• _Source data_:

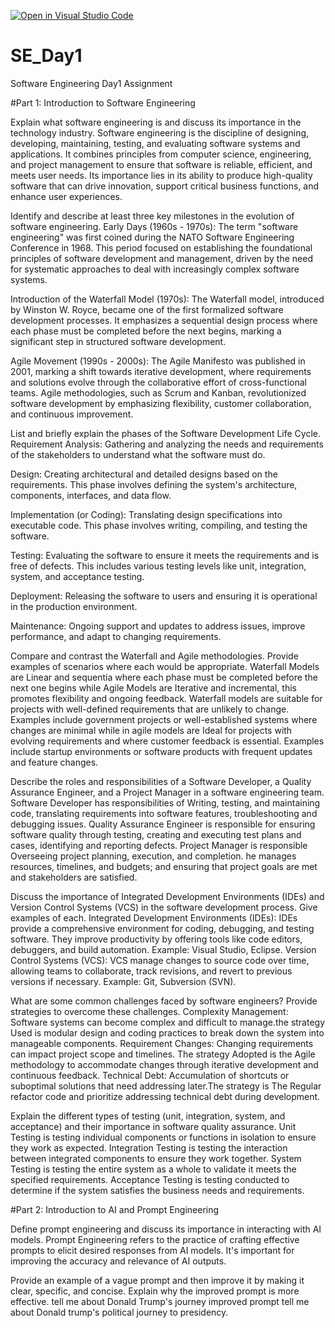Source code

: [![Open in Visual Studio Code](https://classroom.github.com/assets/open-in-vscode-2e0aaae1b6195c2367325f4f02e2d04e9abb55f0b24a779b69b11b9e10269abc.svg)](https://classroom.github.com/online_ide?assignment_repo_id=15570456&assignment_repo_type=AssignmentRepo)
# SE_Day1
Software Engineering Day1 Assignment

#Part 1: Introduction to Software Engineering

Explain what software engineering is and discuss its importance in the technology industry.
Software engineering is the discipline of designing, developing, maintaining, testing, and evaluating software systems and applications. It combines principles from computer science, engineering, and project management to ensure that software is reliable, efficient, and meets user needs. Its importance lies in its ability to produce high-quality software that can drive innovation, support critical business functions, and enhance user experiences.

Identify and describe at least three key milestones in the evolution of software engineering.
Early Days (1960s - 1970s): The term "software engineering" was first coined during the NATO Software Engineering Conference in 1968. This period focused on establishing the foundational principles of software development and management, driven by the need for systematic approaches to deal with increasingly complex software systems.

Introduction of the Waterfall Model (1970s): The Waterfall model, introduced by Winston W. Royce, became one of the first formalized software development processes. It emphasizes a sequential design process where each phase must be completed before the next begins, marking a significant step in structured software development.

Agile Movement (1990s - 2000s): The Agile Manifesto was published in 2001, marking a shift towards iterative development, where requirements and solutions evolve through the collaborative effort of cross-functional teams. Agile methodologies, such as Scrum and Kanban, revolutionized software development by emphasizing flexibility, customer collaboration, and continuous improvement.

List and briefly explain the phases of the Software Development Life Cycle.
Requirement Analysis: Gathering and analyzing the needs and requirements of the stakeholders to understand what the software must do.

Design: Creating architectural and detailed designs based on the requirements. This phase involves defining the system's architecture, components, interfaces, and data flow.

Implementation (or Coding): Translating design specifications into executable code. This phase involves writing, compiling, and testing the software.

Testing: Evaluating the software to ensure it meets the requirements and is free of defects. This includes various testing levels like unit, integration, system, and acceptance testing.

Deployment: Releasing the software to users and ensuring it is operational in the production environment.

Maintenance: Ongoing support and updates to address issues, improve performance, and adapt to changing requirements.

Compare and contrast the Waterfall and Agile methodologies. Provide examples of scenarios where each would be appropriate.
Waterfall Models are Linear and sequentia where each phase must be completed before the next one begins while Agile Models are Iterative and incremental, this promotes flexibility and ongoing feedback.
Waterfall models are suitable for projects with well-defined requirements that are unlikely to change. Examples include government projects or well-established systems where changes are minimal while in agile models are Ideal for projects with evolving requirements and where customer feedback is essential. Examples include startup environments or software products with frequent updates and feature changes.

Describe the roles and responsibilities of a Software Developer, a Quality Assurance Engineer, and a Project Manager in a software engineering team.
Software Developer has responsibilities of Writing, testing, and maintaining code, translating requirements into software features,  troubleshooting and debugging issues.
Quality Assurance Engineer is responsible for ensuring software quality through testing, creating and executing test plans and cases, identifying and reporting defects.
Project Manager is responsible Overseeing project planning, execution, and completion. he manages resources, timelines, and budgets; and ensuring that project goals are met and stakeholders are satisfied.

Discuss the importance of Integrated Development Environments (IDEs) and Version Control Systems (VCS) in the software development process. Give examples of each.
Integrated Development Environments (IDEs): IDEs provide a comprehensive environment for coding, debugging, and testing software. They improve productivity by offering tools like code editors, debuggers, and build automation.
Example: Visual Studio, Eclipse.
Version Control Systems (VCS): VCS manage changes to source code over time, allowing teams to collaborate, track revisions, and revert to previous versions if necessary.
Example: Git, Subversion (SVN).

What are some common challenges faced by software engineers? Provide strategies to overcome these challenges.
Complexity Management: Software systems can become complex and difficult to manage.the strategy  Used is modular design and coding practices to break down the system into manageable components.
Requirement Changes: Changing requirements can impact project scope and timelines. The strategy Adopted  is the Agile methodology to accommodate changes through iterative development and continuous feedback.
Technical Debt: Accumulation of shortcuts or suboptimal solutions that need addressing later.The strategy is The Regular refactor code and prioritize addressing technical debt during development.


Explain the different types of testing (unit, integration, system, and acceptance) and their importance in software quality assurance.
Unit Testing is testing individual components or functions in isolation to ensure they work as expected.
Integration Testing is testing the interaction between integrated components to ensure they work together.
System Testing is testing the entire system as a whole to validate it meets the specified requirements.
Acceptance Testing is testing conducted to determine if the system satisfies the business needs and requirements.


#Part 2: Introduction to AI and Prompt Engineering


Define prompt engineering and discuss its importance in interacting with AI models.
Prompt Engineering refers to the practice of crafting effective prompts to elicit desired responses from AI models. It's important for improving the accuracy and relevance of AI outputs.


Provide an example of a vague prompt and then improve it by making it clear, specific, and concise. Explain why the improved prompt is more effective.
tell  me about Donald Trump's journey         improved prompt  tell me about  Donald trump's political journey to presidency.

• _Your instructions_:
Wherever the word "must" appears in the entries above, copy that whole line.

• _Solution_:
Introduction of the Waterfall Model (1970s): The Waterfall model, introduced by Winston W. Royce, became one of the first formalized software development processes. It emphasizes a sequential design process where each phase must be completed before the next begins, marking a significant step in structured software development.
Requirement Analysis: Gathering and analyzing the needs and requirements of the stakeholders to understand what the software must do.
Waterfall Models are Linear and sequentia where each phase must be completed before the next one begins while Agile Models are Iterative and incremental, this promotes flexibility and ongoing feedback.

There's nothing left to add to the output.